* **What the task asks**: Across the records that follow, how many lines contain the string "approach"? Answer with the number only.

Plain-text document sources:
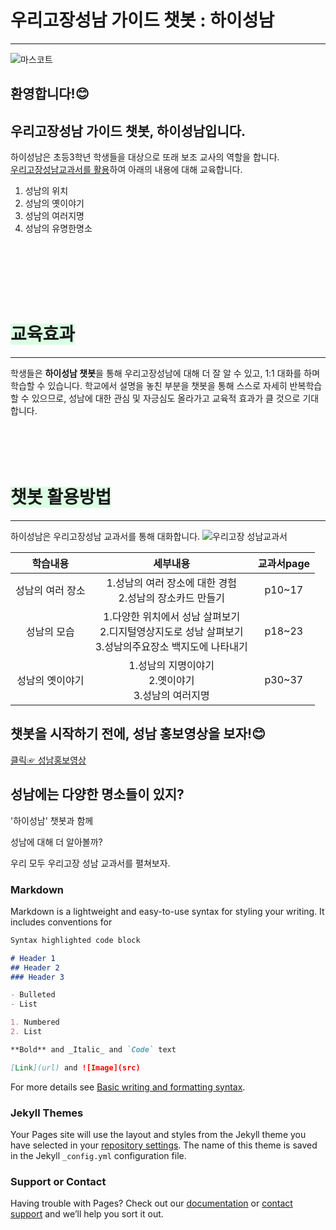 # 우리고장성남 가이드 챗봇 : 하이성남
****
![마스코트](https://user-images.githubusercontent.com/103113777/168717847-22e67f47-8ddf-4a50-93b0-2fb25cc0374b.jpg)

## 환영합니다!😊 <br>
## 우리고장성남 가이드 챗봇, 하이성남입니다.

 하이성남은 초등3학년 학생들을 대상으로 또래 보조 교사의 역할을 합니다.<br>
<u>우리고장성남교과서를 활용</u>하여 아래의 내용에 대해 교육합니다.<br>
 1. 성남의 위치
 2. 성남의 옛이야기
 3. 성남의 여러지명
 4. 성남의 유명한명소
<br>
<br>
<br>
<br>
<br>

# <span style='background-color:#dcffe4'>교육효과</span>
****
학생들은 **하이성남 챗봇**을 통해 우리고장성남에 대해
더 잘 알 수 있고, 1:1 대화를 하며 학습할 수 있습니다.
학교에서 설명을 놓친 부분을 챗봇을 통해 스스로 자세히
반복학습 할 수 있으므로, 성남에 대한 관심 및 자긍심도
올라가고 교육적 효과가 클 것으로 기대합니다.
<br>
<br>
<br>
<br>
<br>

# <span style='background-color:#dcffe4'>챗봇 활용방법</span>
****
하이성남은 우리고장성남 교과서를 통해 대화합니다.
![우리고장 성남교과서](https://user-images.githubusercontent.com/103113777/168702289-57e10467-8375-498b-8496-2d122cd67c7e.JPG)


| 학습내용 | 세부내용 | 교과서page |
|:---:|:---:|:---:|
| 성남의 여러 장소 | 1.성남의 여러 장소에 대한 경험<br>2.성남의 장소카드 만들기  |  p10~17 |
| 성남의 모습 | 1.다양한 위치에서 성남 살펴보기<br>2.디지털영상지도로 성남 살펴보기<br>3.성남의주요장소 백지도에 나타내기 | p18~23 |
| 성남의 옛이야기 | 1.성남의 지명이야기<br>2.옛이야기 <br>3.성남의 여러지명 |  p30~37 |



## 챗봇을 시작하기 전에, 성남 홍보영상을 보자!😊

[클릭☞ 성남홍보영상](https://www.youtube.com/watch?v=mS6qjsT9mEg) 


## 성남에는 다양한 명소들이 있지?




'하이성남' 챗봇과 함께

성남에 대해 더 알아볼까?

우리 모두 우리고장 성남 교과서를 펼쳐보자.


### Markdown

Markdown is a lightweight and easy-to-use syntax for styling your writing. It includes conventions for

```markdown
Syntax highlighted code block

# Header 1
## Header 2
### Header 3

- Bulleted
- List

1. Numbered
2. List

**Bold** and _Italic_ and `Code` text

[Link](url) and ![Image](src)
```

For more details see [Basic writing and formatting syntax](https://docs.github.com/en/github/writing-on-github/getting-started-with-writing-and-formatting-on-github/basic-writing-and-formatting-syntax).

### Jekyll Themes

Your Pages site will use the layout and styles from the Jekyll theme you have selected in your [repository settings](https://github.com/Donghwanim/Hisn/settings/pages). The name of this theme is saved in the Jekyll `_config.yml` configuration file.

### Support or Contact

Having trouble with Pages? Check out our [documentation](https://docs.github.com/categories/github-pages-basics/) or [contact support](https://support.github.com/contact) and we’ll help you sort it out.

--

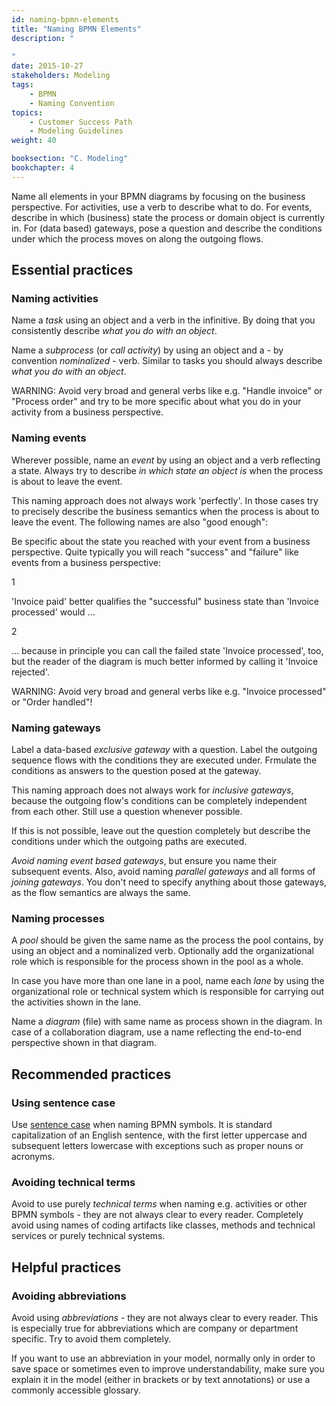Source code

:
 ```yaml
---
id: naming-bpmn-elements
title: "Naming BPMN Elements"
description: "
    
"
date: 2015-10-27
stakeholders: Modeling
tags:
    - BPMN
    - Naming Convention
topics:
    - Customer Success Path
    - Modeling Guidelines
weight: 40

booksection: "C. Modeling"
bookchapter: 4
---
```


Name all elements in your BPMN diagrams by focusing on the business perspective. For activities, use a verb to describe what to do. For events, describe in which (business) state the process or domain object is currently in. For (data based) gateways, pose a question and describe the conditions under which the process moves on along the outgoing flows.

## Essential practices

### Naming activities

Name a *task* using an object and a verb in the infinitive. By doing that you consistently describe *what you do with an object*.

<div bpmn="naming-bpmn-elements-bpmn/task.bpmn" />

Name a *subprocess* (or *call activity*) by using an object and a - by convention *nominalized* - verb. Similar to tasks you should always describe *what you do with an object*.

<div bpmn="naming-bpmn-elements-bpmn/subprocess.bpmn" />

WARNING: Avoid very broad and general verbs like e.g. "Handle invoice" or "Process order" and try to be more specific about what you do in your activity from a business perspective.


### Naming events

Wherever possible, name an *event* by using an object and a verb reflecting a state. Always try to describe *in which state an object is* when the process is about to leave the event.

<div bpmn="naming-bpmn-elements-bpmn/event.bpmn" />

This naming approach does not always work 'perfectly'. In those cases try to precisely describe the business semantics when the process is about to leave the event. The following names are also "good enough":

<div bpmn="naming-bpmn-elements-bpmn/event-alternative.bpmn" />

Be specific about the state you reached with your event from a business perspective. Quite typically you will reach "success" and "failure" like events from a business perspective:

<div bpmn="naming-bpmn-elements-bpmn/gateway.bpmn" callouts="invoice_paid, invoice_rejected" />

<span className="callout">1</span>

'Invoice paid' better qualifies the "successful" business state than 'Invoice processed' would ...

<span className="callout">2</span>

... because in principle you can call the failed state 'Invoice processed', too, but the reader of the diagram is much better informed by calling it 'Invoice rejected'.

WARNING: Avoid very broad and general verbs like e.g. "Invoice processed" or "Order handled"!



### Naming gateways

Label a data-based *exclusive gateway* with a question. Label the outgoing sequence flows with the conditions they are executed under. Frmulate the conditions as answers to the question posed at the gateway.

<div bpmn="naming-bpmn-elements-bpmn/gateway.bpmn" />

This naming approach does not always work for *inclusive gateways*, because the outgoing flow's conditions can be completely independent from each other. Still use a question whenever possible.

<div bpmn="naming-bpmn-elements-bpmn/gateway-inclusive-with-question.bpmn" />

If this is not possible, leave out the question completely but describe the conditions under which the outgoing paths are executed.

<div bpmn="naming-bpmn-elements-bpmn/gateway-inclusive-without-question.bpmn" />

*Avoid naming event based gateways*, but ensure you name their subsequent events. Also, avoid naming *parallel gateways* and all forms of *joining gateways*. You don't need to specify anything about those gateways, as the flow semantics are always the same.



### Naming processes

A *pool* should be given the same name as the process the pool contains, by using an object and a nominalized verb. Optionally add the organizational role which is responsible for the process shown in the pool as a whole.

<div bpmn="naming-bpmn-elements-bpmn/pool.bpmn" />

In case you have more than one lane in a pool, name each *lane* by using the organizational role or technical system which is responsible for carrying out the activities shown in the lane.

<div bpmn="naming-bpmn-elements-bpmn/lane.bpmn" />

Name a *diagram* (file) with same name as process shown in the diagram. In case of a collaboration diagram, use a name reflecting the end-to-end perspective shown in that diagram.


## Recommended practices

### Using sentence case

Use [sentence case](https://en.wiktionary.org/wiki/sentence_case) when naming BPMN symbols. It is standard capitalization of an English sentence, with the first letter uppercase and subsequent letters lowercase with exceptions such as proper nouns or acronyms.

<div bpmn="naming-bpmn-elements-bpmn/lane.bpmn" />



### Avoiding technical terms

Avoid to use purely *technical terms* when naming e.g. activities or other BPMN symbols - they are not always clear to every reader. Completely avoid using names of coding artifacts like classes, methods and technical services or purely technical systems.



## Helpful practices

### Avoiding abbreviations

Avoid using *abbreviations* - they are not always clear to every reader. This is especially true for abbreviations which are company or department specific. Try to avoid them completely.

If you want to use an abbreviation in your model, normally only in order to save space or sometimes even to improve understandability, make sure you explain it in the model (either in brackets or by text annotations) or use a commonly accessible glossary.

==

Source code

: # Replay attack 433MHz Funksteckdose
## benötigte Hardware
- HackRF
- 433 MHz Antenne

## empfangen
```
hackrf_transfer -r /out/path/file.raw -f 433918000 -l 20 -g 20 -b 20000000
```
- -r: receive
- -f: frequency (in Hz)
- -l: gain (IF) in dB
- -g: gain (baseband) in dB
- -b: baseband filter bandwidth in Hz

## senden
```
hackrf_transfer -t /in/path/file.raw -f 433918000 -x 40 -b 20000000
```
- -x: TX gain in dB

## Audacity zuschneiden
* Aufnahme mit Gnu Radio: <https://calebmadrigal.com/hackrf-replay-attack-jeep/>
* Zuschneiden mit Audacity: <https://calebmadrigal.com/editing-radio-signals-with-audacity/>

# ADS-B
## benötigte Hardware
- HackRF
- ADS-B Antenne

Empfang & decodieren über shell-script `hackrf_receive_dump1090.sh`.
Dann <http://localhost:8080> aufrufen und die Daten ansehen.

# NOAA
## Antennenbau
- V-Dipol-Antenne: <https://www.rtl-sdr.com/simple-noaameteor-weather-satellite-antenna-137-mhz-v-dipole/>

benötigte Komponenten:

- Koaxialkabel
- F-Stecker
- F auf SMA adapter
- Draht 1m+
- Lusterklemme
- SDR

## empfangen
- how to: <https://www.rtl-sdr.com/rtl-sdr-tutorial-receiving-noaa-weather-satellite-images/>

* **Result for this task**: 2